There are many reasons for said fantasy. I, for one, am a runner. I hate to admit it because it feels like I'm shaming myself, but perhaps this is the fate of a perfectionist. Relationships aren't all good or all bad. And I hate that! Growing up in an evangelical household (which included our home, church, and school) life was painted as a series of good decisions and bad decisions. Your future mate would be a "godly" guy - knight in shining armor stuff, and there was one RIGHT person who was specifically designed by God for me. And in the meantime, marry Jesus! He's a pretty great husband, right? Though, I think we all know, JC never married. I have literally participated in 2 fake wedding ceremonies to Jesus in my life. Spring this on a silly kid and at best, it might plant a seed of loving God in their heart or at least stop them from having premarital sex. Do this to a serious perfectionist and she'll end up breaking up with her incredibly safe, chaste boyfriend out of commitment to her new husband. (I broke up with that wonderful boy 3 TIMES, poor guy). 

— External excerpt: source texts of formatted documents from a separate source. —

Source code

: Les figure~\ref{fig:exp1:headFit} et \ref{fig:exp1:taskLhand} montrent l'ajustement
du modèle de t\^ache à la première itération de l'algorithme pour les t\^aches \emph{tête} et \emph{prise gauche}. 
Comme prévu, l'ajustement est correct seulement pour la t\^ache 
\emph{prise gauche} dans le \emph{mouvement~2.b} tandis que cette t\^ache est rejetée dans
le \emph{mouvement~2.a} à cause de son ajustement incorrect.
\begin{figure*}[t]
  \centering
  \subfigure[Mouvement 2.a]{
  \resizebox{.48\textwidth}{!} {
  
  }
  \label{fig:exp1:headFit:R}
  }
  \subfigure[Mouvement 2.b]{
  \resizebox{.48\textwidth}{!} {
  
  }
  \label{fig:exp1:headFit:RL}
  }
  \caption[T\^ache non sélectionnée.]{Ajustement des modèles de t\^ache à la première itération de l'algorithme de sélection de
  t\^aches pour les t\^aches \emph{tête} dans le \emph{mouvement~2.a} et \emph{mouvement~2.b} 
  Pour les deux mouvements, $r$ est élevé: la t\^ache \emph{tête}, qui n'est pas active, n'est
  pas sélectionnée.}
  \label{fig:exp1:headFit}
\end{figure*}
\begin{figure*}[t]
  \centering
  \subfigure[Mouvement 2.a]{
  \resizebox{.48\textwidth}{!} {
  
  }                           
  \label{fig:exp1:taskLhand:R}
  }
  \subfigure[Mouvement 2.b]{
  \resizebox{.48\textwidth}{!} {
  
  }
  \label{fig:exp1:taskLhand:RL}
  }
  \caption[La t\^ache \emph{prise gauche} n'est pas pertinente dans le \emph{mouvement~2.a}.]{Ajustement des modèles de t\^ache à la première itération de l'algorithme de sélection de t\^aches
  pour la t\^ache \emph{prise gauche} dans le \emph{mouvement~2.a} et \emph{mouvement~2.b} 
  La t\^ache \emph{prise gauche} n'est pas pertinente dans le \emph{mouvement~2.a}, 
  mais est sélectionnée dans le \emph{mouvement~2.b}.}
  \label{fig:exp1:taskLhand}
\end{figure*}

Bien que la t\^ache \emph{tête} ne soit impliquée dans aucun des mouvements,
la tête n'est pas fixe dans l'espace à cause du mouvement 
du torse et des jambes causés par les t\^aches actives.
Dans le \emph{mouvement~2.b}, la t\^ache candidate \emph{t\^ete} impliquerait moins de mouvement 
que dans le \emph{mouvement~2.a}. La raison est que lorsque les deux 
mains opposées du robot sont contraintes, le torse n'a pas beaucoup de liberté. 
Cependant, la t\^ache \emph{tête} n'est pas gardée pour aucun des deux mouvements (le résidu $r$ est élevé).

Needless to say, these attempts at teaching us that TRUE LOVE WAITS also taught us that true love is perfect, pure, and safe. Perhaps that's true about agape type Jesus marriages. But relationships between two people who are honest and who have had crazy shit happen in their life together get messy. The beautiful thing I'm coming to terms with is that IT SHOULD. Messy is real. True love isn't pure (meaning without fault, blame, mess, mistakes, fantasies of no one talking to you before 9am, resentment, grief, and heartache). Perhaps we're still in the process of figuring out what true love looks like.  
I think my perfectionist mind thinks relationships are either pure (childhood standard) or a trap (stay no matter what). This is the curse of being a black and white thinker. It's one or the other. It's good or bad. It's wonderful or it's awful. Turns out, it's both and. It's good and it's bad. Because even I, perfectionist who wants to save everyone, who's been on a pedestal her whole life (we'll get to that later:) am both and. Wonderful and mean. Loving and resentful. Honest and self-serving. Committed and restless. I don't think this means something terrible about me, my life, or my marriage. I think this means I'm human.